HTTP QUERY Method

Accept safe, cacheable requests that carry a query in the body.

The HTTP QUERY method (RFC 10008) is like GETsafe, idempotent, and cacheable — but carries a query in the request body with a Content-Type. It's the standard answer to "I need a GET, but my query is too large or too structured for the URL".

H3 supports QUERY as a first-class method via app.query(), plus two helper utilities.

Register a QUERY Handler

Read the request body just like you would for a POST:

import { readBody } from "h3";

app.query("/books", async (event) => {
  const query = await readBody(event, { type: "text" });
  return runSearch(query);
});

Because QUERY carries an attacker-controllable body, body-size limits apply just like POST.
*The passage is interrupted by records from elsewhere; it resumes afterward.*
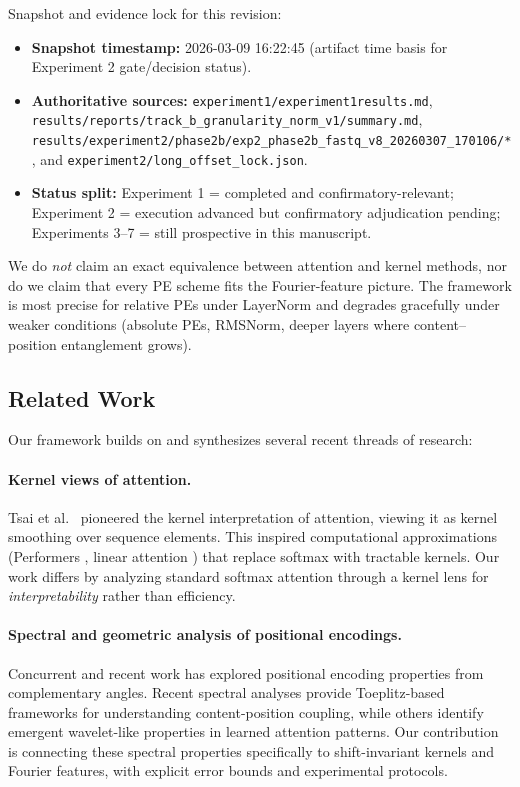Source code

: \documentclass[11pt]{article}
\theoremstyle{definition}
\begin{document}
Snapshot and evidence lock for this revision:
\begin{itemize}
    \item \textbf{Snapshot timestamp:} 2026-03-09 16:22:45 (artifact time basis for Experiment 2 gate/decision status).
    \item \textbf{Authoritative sources:} \texttt{experiment1/experiment1results.md}, \texttt{results/reports/track\_b\_granularity\_norm\_v1/summary.md}, \texttt{results/experiment2/phase2b/exp2\_phase2b\_fastq\_v8\_20260307\_170106/*}, and \texttt{experiment2/long\_offset\_lock.json}.
    \item \textbf{Status split:} Experiment 1 = completed and confirmatory-relevant; Experiment 2 = execution advanced but confirmatory adjudication pending; Experiments 3--7 = still prospective in this manuscript.
\end{itemize}

We do \emph{not} claim an exact equivalence between attention and kernel methods, nor do we claim that every PE scheme fits the Fourier-feature picture. The framework is most precise for relative PEs under LayerNorm and degrades gracefully under weaker conditions (absolute PEs, RMSNorm, deeper layers where content--position entanglement grows).

\subsection{Related Work}

Our framework builds on and synthesizes several recent threads of research:

\paragraph{Kernel views of attention.} Tsai et al.\ \cite{tsai2019transformer} pioneered the kernel interpretation of attention, viewing it as kernel smoothing over sequence elements. This inspired computational approximations (Performers \cite{choromanski2021performers}, linear attention \cite{katharopoulos2020linear}) that replace softmax with tractable kernels. Our work differs by analyzing standard softmax attention through a kernel lens for \emph{interpretability} rather than efficiency.

\paragraph{Spectral and geometric analysis of positional encodings.} Concurrent and recent work has explored positional encoding properties from complementary angles. Recent spectral analyses \cite{unpacking2025spectral} provide Toeplitz-based frameworks for understanding content-position coupling, while others \cite{wavelet2024beyond} identify emergent wavelet-like properties in learned attention patterns. Our contribution is connecting these spectral properties specifically to shift-invariant kernels and Fourier features, with explicit error bounds and experimental protocols.
\end{document}
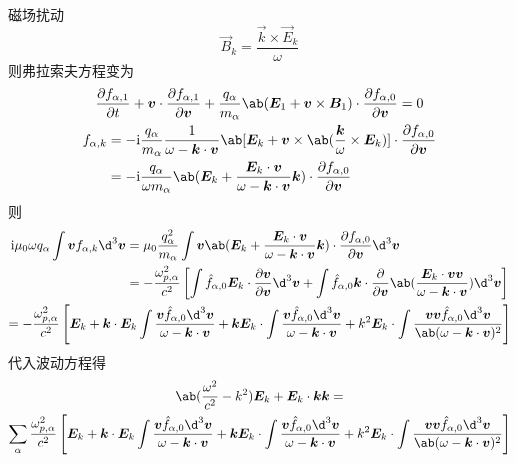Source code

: 磁场扰动
\begin{equation}
\vec{B}_k = \frac{\vec{k} \times \vec{E}_k}{\omega}
\end{equation}
则弗拉索夫方程变为
\begin{equation}\begin{gathered}
\pdv{f_{\alpha,1}}{t}
+ \vec{v} \cdot \pdv{f_{\alpha,1}}{\vec{v}}
+ \frac{q_\alpha}{m_\alpha} \ab(\vec{E}_1 + \vec{v}\times\vec{B}_1)
\cdot \pdv{f_{\alpha,0}}{\vec{v}}
= 0 \\
\begin{aligned}
f_{\alpha,k} &= -\im \frac{q_\alpha}{m_\alpha}
\frac{1}{\omega - \vec{k}\cdot\vec{v}} \ab[
\vec{E}_k + \vec{v} \times
\ab(\frac{\vec{k}}{\omega} \times \vec{E}_k)]
\cdot \pdv{f_{\alpha,0}}{\vec{v}} \\
&= -\im \frac{q_\alpha}{\omega m_\alpha} \ab(
    \vec{E}_k + \frac{\vec{E}_k \cdot \vec{v}}
    {\omega - \vec{k}\cdot\vec{v}} \vec{k}
) \cdot \pdv{f_{\alpha,0}}{\vec{v}}
\end{aligned}
\end{gathered}\end{equation}
则
\begin{equation}\begin{gathered}\begin{aligned}
\im\mu_0\omega q_\alpha \int \vec{v} f_{\alpha,k} \d^3\vec{v}
&= \mu_0 \frac{q_\alpha^2}{m_\alpha}
\int \vec{v} \ab(
    \vec{E}_k + \frac{\vec{E}_k \cdot \vec{v}}
    {\omega - \vec{k}\cdot\vec{v}} \vec{k}
)
\cdot \pdv{f_{\alpha,0}}{\vec{v}} \d^3\vec{v} \\
&= - \frac{\omega_{p,\alpha}^2}{c^2} \left[
\int \hat{f}_{\alpha,0} \vec{E}_k \cdot \pdv{\vec{v}}{\vec{v}} \d^3\vec{v}
+ \int \hat{f}_{\alpha,0} \vec{k} \cdot
    \pdv*{\ab(\frac{\vec{E}_k \cdot \vec{v}\vec{v}}
    {\omega-\vec{k}\cdot\vec{v}})}{\vec{v}}
\d^3\vec{v}
\right]\end{aligned} \\
= - \frac{\omega_{p,\alpha}^2}{c^2} \left[ \vec{E}_k
+ \vec{k} \cdot \vec{E}_k \int
    \frac{\vec{v} \hat{f}_{\alpha,0} \d^3\vec{v}}
    {\omega-\vec{k}\cdot\vec{v}}
+ \vec{k} \vec{E}_k \cdot \int
    \frac{\vec{v} \hat{f}_{\alpha,0} \d^3\vec{v}}
    {\omega-\vec{k}\cdot\vec{v}}
+ k^2 \vec{E}_k \cdot \int
    \frac{\vec{v}\vec{v} \hat{f}_{\alpha,0} \d^3\vec{v}}
    {\ab(\omega-\vec{k}\cdot\vec{v})^2}
\right]
\end{gathered}\end{equation}
代入波动方程得
\begin{equation}\begin{gathered}
\ab(\frac{\omega^2}{c^2} - k^2) \vec{E}_k
+ \vec{E}_k \cdot \vec{k}\vec{k}
= \\
\sum_\alpha \frac{\omega_{p,\alpha}^2}{c^2}
\left[ \vec{E}_k
+ \vec{k} \cdot \vec{E}_k \int
    \frac{\vec{v} \hat{f}_{\alpha,0} \d^3\vec{v}}
    {\omega-\vec{k}\cdot\vec{v}}
+ \vec{k} \vec{E}_k \cdot \int
    \frac{\vec{v} \hat{f}_{\alpha,0} \d^3\vec{v}}
    {\omega-\vec{k}\cdot\vec{v}}
+ k^2 \vec{E}_k \cdot \int
    \frac{\vec{v}\vec{v} \hat{f}_{\alpha,0} \d^3\vec{v}}
    {\ab(\omega-\vec{k}\cdot\vec{v})^2}
\right]
\end{gathered}\end{equation}
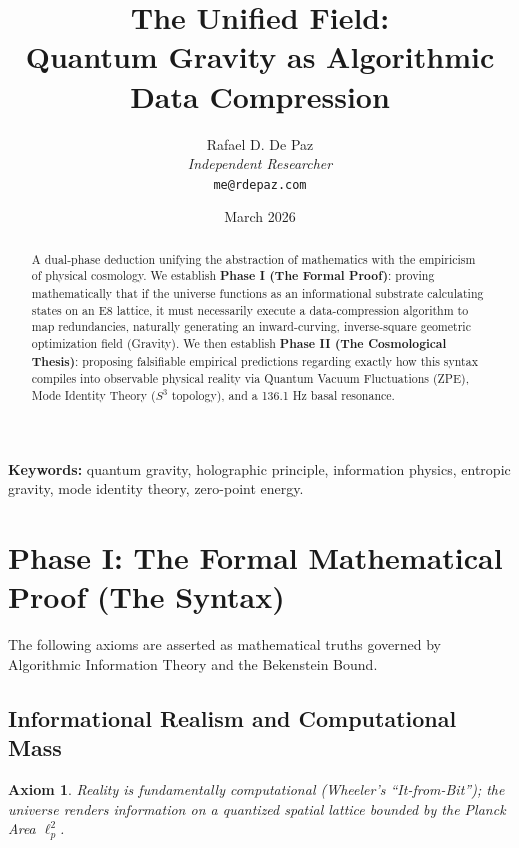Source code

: \documentclass[12pt, a4paper]{article}
\theoremstyle{plain}
\newtheorem{axiom}{Axiom}
\theoremstyle{definition}
\begin{document}
\title{
  \textbf{The Unified Field: \\
  Quantum Gravity as Algorithmic Data Compression}
}
\author{
  Rafael D. De Paz \\
  \textit{Independent Researcher} \\
  \texttt{me@rdepaz.com}
}
\date{March 2026}
\maketitle

\begin{abstract}
A dual-phase deduction unifying the abstraction of mathematics with the empiricism of physical cosmology. We establish \textbf{Phase I (The Formal Proof)}: proving mathematically that if the universe functions as an informational substrate calculating states on an E8 lattice, it must necessarily execute a data-compression algorithm to map redundancies, naturally generating an inward-curving, inverse-square geometric optimization field (Gravity). We then establish \textbf{Phase II (The Cosmological Thesis)}: proposing falsifiable empirical predictions regarding exactly how this syntax compiles into observable physical reality via Quantum Vacuum Fluctuations (ZPE), Mode Identity Theory ($S^3$ topology), and a 136.1 Hz basal resonance.
\end{abstract}

\vspace{1em}
\noindent\textbf{Keywords:} quantum gravity, holographic principle, information physics, entropic gravity, mode identity theory, zero-point energy.

\section{Phase I: The Formal Mathematical Proof (The Syntax)}

The following axioms are asserted as mathematical truths governed by Algorithmic Information Theory and the Bekenstein Bound.

\subsection{Informational Realism and Computational Mass}

\begin{axiom}
Reality is fundamentally computational (Wheeler's ``It-from-Bit''); the universe renders information on a quantized spatial lattice bounded by the Planck Area \(\ell_p^2\).
\end{axiom}
\end{document}
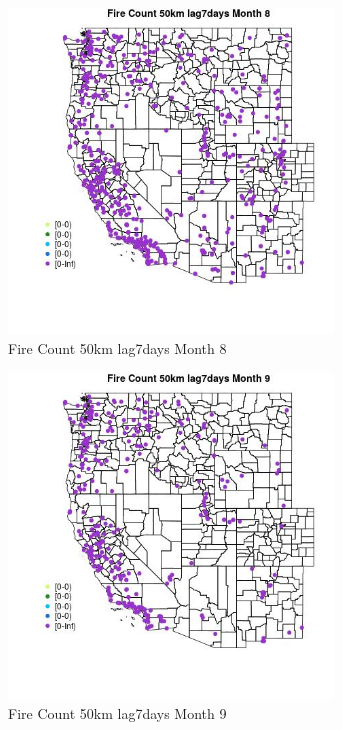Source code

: \begin{figure} 
\centering  
\includegraphics[width=0.77\textwidth]{Code_Outputs/Report_ML_input_PM25_Step4_part_e_de_duplicated_aves_compiled_2019-05-18wNAs_MapObsMo8Fire_Count_50km_lag7days.jpg} 
\caption{\label{fig:Report_ML_input_PM25_Step4_part_e_de_duplicated_aves_compiled_2019-05-18wNAsMapObsMo8Fire_Count_50km_lag7days}Fire Count 50km lag7days Month 8} 
\end{figure} 
 

\begin{figure} 
\centering  
\includegraphics[width=0.77\textwidth]{Code_Outputs/Report_ML_input_PM25_Step4_part_e_de_duplicated_aves_compiled_2019-05-18wNAs_MapObsMo9Fire_Count_50km_lag7days.jpg} 
\caption{\label{fig:Report_ML_input_PM25_Step4_part_e_de_duplicated_aves_compiled_2019-05-18wNAsMapObsMo9Fire_Count_50km_lag7days}Fire Count 50km lag7days Month 9} 
\end{figure} 
 

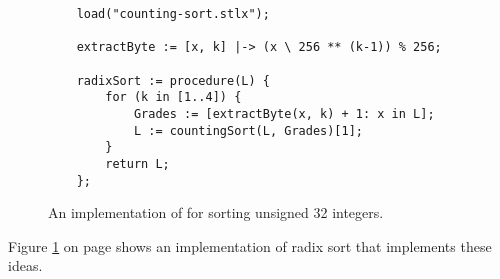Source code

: \begin{figure}[!ht]
\centering
\begin{verbatim}
    load("counting-sort.stlx");
    
    extractByte := [x, k] |-> (x \ 256 ** (k-1)) % 256; 
    
    radixSort := procedure(L) {
        for (k in [1..4]) {
            Grades := [extractByte(x, k) + 1: x in L];
            L := countingSort(L, Grades)[1];
        }
        return L;
    };                  
\end{verbatim}
\vspace*{-0.3cm}
\caption{An implementation of  for sorting unsigned 32 integers.}
\label{fig:radix-sort.stlx}
\end{figure}
Figure \ref{fig:radix-sort.stlx} on page \pageref{fig:radix-sort.stlx} shows an implementation of radix
sort that implements these ideas.
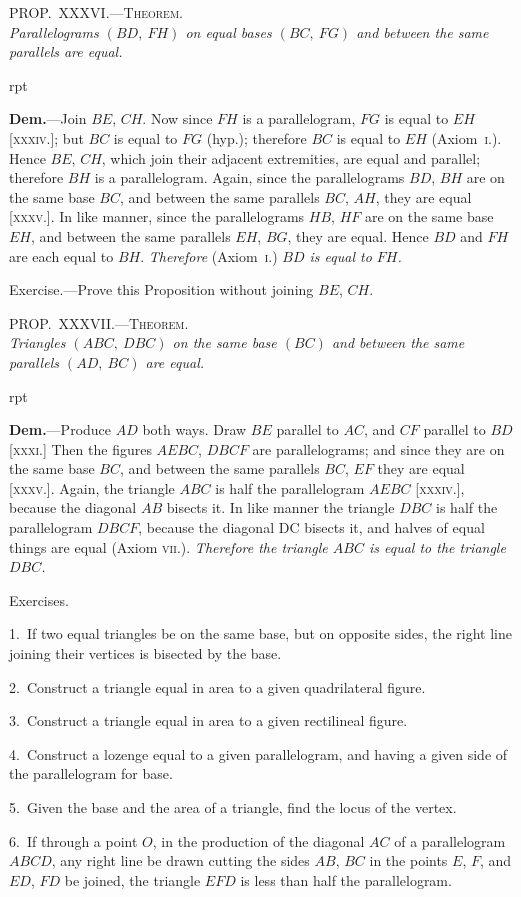 \documentclass[oneside]{book}
\newcommand\myprop[2]{
\bigskip\Needspace*{4\baselineskip}\begin{center}\textsc{#1}\\\medskip\emph{#2}\par\end{center}
}
\newcommand\exhead[1]{
\Needspace*{5\baselineskip}\begin{center}
\textsf{#1}
\end{center}
}
\newcommand\imgflow[3]{
\setcounter{wrapwidth}{#1}
\begin{wrapfigure}[#2]{r}{\value{wrapwidth}pt}
\begin{center}
\vspace{-0.3in}
\end{center}
\end{wrapfigure}
}
\begin{document}
\myprop{PROP\@.~XXXVI\@.---Theorem.}{Parallelograms $(BD,\ FH)$ on equal bases $(BC,\ FG)$ and
between the same parallels are equal.}

\imgflow{190}{8}{f057}

\textbf{Dem.}---Join $BE$, $CH$. Now since $FH$ is a parallelogram,
$FG$ is equal
to $EH$ [\textsc{xxxiv}.]; but
$BC$ is equal to $FG$
(hyp.); therefore
$BC$ is equal to $EH$
(Axiom~\textsc{i}.). Hence
$BE$, $CH$, which join
their adjacent extremities,
are equal and parallel; therefore $BH$ is a
parallelogram. Again, since the parallelograms $BD$,
$BH$ are on the same base $BC$, and between the same
parallels $BC$, $AH$, they are equal [\textsc{xxxv}.]. In like
manner, since the parallelograms $HB$, $HF$ are on the
same base $EH$, and between the same parallels $EH$,
$BG$, they are equal. Hence $BD$ and $FH$ are each equal
to $BH$. \emph{Therefore} (Axiom~\textsc{i}.) \emph{$BD$ is equal to $FH$.}

\begin{footnotesize}
\textsf{Exercise}.---Prove this Proposition without joining $BE$, $CH$.
\par\end{footnotesize}


\myprop{PROP\@.~XXXVII\@.---Theorem.}{Triangles $(ABC,\ DBC)$ on the same base $(BC)$ and between
the same parallels $(AD,\ BC)$ are equal.}

\imgflow{190}{8}{f058}

\textbf{Dem.}---Produce $AD$ both ways. Draw $BE$ parallel
to $AC$, and $CF$ parallel
to $BD$ [\textsc{xxxi}.]
Then the figures
$AEBC$, $DBCF$ are
parallelograms; and
since they are on
the same base $BC$,
and between the
same parallels $BC$, $EF$ they are equal [\textsc{xxxv}.]. Again,
the triangle $ABC$ is half the parallelogram $AEBC$
[\textsc{xxxiv}.], because the diagonal $AB$ bisects it. In like
manner the triangle $DBC$ is half the parallelogram
$DBCF$, because the diagonal DC bisects it, and halves
of equal things are equal (Axiom \textsc{vii}.). \emph{Therefore the
triangle $ABC$ is equal to the triangle $DBC$.}

\exhead{Exercises.}

\begin{footnotesize}
1.~If two equal triangles be on the same base, but on opposite
sides, the right line joining their vertices is bisected by the base.

2.~Construct a triangle equal in area to a given quadrilateral
figure.

3.~Construct a triangle equal in area to a given rectilineal
figure.

4.~Construct a lozenge equal to a given parallelogram, and
having a given side of the parallelogram for base.

5.~Given the base and the area of a triangle, find the locus of
the vertex.

6.~If through a point $O$, in the production of the diagonal $AC$
of a parallelogram $ABCD$, any right line be drawn cutting the
sides $AB$, $BC$ in the points $E$, $F$, and $ED$, $FD$ be joined, the
triangle $EFD$ is less than half the parallelogram.
\par\end{footnotesize}
\end{document}
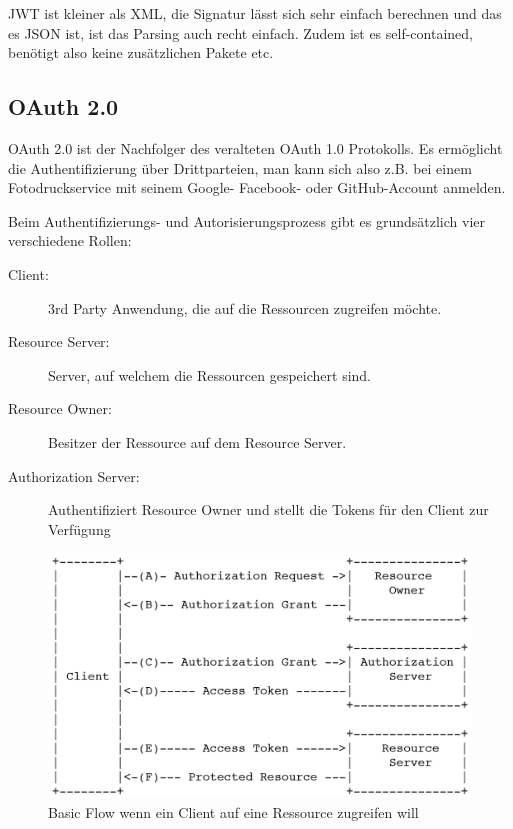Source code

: \documentclass[a4paper, 11pt]{article}
\begin{document}
\vspace{10px}

\noindent JWT ist kleiner als XML, die Signatur lässt sich sehr einfach berechnen und das es JSON ist, ist das Parsing auch recht einfach. Zudem ist es self-contained, benötigt also keine zusätzlichen Pakete etc.

\subsection{OAuth 2.0}
OAuth 2.0 ist der Nachfolger des veralteten OAuth 1.0 Protokolls. Es ermöglicht die Authentifizierung über Drittparteien, man kann sich also z.B. bei einem Fotodruckservice mit seinem Google- Facebook- oder GitHub-Account anmelden.
\vspace{10px}

\noindent Beim Authentifizierungs- und Autorisierungsprozess gibt es grundsätzlich vier verschiedene Rollen:

\begin{description}
	\item[Client: ] 3rd Party Anwendung, die auf die Ressourcen zugreifen möchte.
	\item[Resource Server: ] Server, auf welchem die Ressourcen gespeichert sind.
	\item[Resource Owner: ] Besitzer der Ressource auf dem Resource Server.
	\item[Authorization Server: ] Authentifiziert Resource Owner und stellt die Tokens für den Client zur Verfügung
\end{description}

\begin{figure}[htb]
	\centering
	\includegraphics[keepaspectratio=true,height=15\baselineskip]{OAuth_BasicFlow.PNG}
	\caption{Basic Flow wenn ein Client auf eine Ressource zugreifen will}
	\label{fig:oauth-basic}
\end{figure}
\end{document}
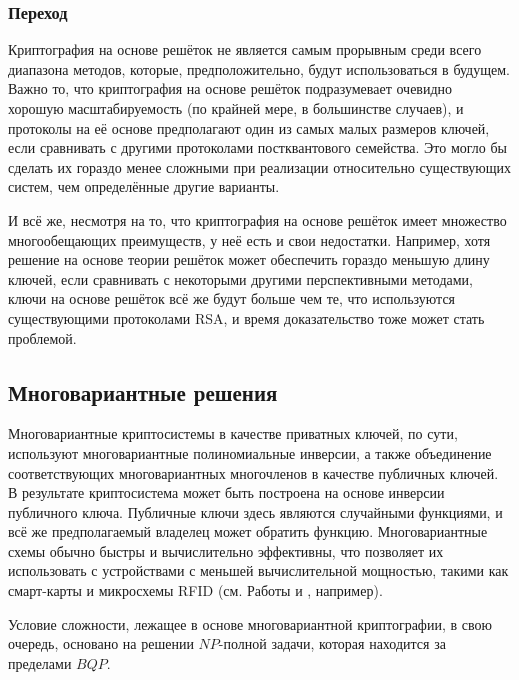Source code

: \documentclass{mrl}
\begin{document}
\subsubsection{Переход}

Криптография на основе решёток не является самым прорывным среди всего диапазона методов, которые, предположительно, будут использоваться в будущем. Важно то, что криптография на основе решёток подразумевает очевидно хорошую масштабируемость (по крайней мере, в большинстве случаев), и протоколы на её основе предполагают один из самых малых размеров ключей, если сравнивать с другими протоколами постквантового семейства. Это могло бы сделать их гораздо менее сложными при реализации относительно существующих систем, чем определённые другие варианты.

И всё же, несмотря на то, что криптография на основе решёток имеет множество многообещающих преимуществ, у неё есть и свои недостатки. Например, хотя решение на основе теории решёток может обеспечить гораздо меньшую длину ключей, если сравнивать с некоторыми другими перспективными методами, ключи на основе решёток всё же будут больше чем те, что используются существующими протоколами RSA, и время доказательство тоже может стать проблемой.

\subsection{Многовариантные решения}

Многовариантные криптосистемы в качестве приватных ключей, по сути, используют многовариантные полиномиальные инверсии, а также объединение соответствующих многовариантных многочленов в качестве публичных ключей. В результате криптосистема может быть построена на основе инверсии публичного ключа. Публичные ключи здесь являются случайными функциями, и всё же предполагаемый владелец может обратить функцию. Многовариантные схемы обычно быстры и вычислительно эффективны, что позволяет их использовать с устройствами с меньшей вычислительной мощностью, такими как смарт-карты и микросхемы RFID (см. Работы \cite{bogdanov2008time} и \cite{chen2009sse}, например).

Условие сложности, лежащее в основе многовариантной криптографии, в свою очередь, основано на решении $NP$-полной задачи, которая находится за пределами $BQP$.
\end{document}
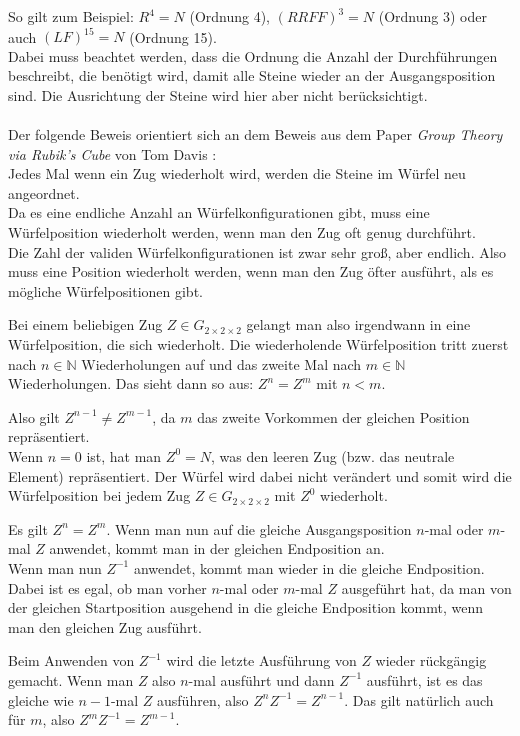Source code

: \documentclass[12pt,a4paper, usenames, dvipsnames]{article}
\newcommand{\Gtwo}{\ensuremath{G_{2\times 2\times 2}}}
\begin{document}
So gilt zum Beispiel: ${R^4= N}$ (Ordnung 4), ${(RRFF)^3 = N}$ (Ordnung 3) oder auch ${(LF)^{15}=N}$ (Ordnung 15).\\ Dabei muss beachtet werden, dass die Ordnung die Anzahl der Durchführungen beschreibt, die benötigt wird, damit alle Steine wieder an der Ausgangsposition sind. Die Ausrichtung der Steine wird hier aber nicht berücksichtigt. \\
\\
Der folgende Beweis orientiert sich an dem Beweis aus dem Paper \textit{Group Theory via Rubik's Cube} von Tom Davis \cite{TD}: \\
Jedes Mal wenn ein Zug wiederholt wird, werden die Steine im Würfel neu angeordnet. \\ 
Da es eine endliche Anzahl an Würfelkonfigurationen gibt, muss eine Würfelposition wiederholt werden, wenn man den Zug oft genug durchführt. \\
Die Zahl der validen Würfelkonfigurationen ist zwar sehr groß, aber endlich. Also muss eine Position wiederholt werden, wenn man den Zug öfter ausführt, als es mögliche Würfelpositionen gibt. 


Bei einem beliebigen Zug $Z \in \Gtwo$ gelangt man also irgendwann in eine Würfelposition, die sich wiederholt. Die wiederholende Würfelposition tritt zuerst nach $n \in \mathbb{N}$ Wiederholungen auf und das zweite Mal nach $m \in \mathbb{N}$ Wiederholungen. Das sieht dann so aus: $Z^n=Z^m$ mit $n < m$. 


Also gilt $Z^{n-1} \neq Z^{m-1}$, da $m$ das zweite Vorkommen der gleichen Position repräsentiert. \\
Wenn $n=0$ ist, hat man $Z^0=N$, was den leeren Zug (bzw. das neutrale Element) repräsentiert. Der Würfel wird dabei nicht verändert und somit wird die Würfelposition bei jedem Zug $Z \in \Gtwo$ mit $Z^0$ wiederholt. 


Es gilt $Z^n = Z^m$. Wenn man nun auf die gleiche Ausgangsposition $n$-mal oder $m$-mal $Z$ anwendet, kommt man in der gleichen Endposition an. \\
Wenn man nun $Z^{-1}$ anwendet, kommt man wieder in die gleiche Endposition. Dabei ist es egal, ob man vorher $n$-mal oder $m$-mal $Z$ ausgeführt hat, da man von der gleichen Startposition ausgehend in die gleiche Endposition kommt, wenn man den gleichen Zug ausführt. 


Beim Anwenden von $Z^{-1}$ wird die letzte Ausführung von $Z$ wieder rückgängig gemacht. Wenn man $Z$ also $n$-mal ausführt und dann $Z^{-1}$ ausführt, ist es das gleiche wie $n-1$-mal $Z$ ausführen, also $Z^nZ^{-1}=Z^{n-1}$. Das gilt natürlich auch für $m$, also $Z^mZ^{-1}=Z^{m-1}$.
\end{document}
Use appendAcceptQuery to tell clients which query formats a resource understands. It sets the Accept-Query response header (a Structured Fields List), and can be set on a plain GET too so clients can discover formats before sending a QUERY:

import { appendAcceptQuery } from "h3";

app.get("/books", (event) => {
  appendAcceptQuery(event, ["application/sql", "application/jsonpath"]);
  // Accept-Query: application/sql, application/jsonpath
  return "Send a QUERY request with a SQL or JSONPath body.";
});

Validate the Content-Type

Use requireContentType to enforce the RFC's error semantics. It returns the matched media type, or throws 400 (missing), 415 (unsupported), or 422 (malformed):

import { requireContentType, readBody } from "h3";

app.query("/books", async (event) => {
  const type = requireContentType(event, ["application/sql", "application/jsonpath"]);
  const query = await readBody(event, { type: "text" });
  return runQuery(type, query);
});

Offer a Cacheable GET Alternative

A QUERY response is not addressable by URL, so browsers and CDNs can't cache it. RFC 10008 suggests pointing clients at an equivalent, cacheable GET via the Content-Location header. Stash the result under a stable id and let a client repeat the query with an ordinary, HTTP-cacheable GET:

app.query("/books", async (event) => {
  const result = runQuery(type, query);
  const id = queryId(type, query); // stable hash of the query
  cache.set(id, result);
  event.res.headers.set("content-location", `/books/${id}`);
  return result;
});

Full Example

A self-contained, runnable demo — a /books resource that accepts SQL-ish and JSONPath queries, validates the Content-Type, and advertises a cacheable GET alternative. It also serves a small interactive page at /.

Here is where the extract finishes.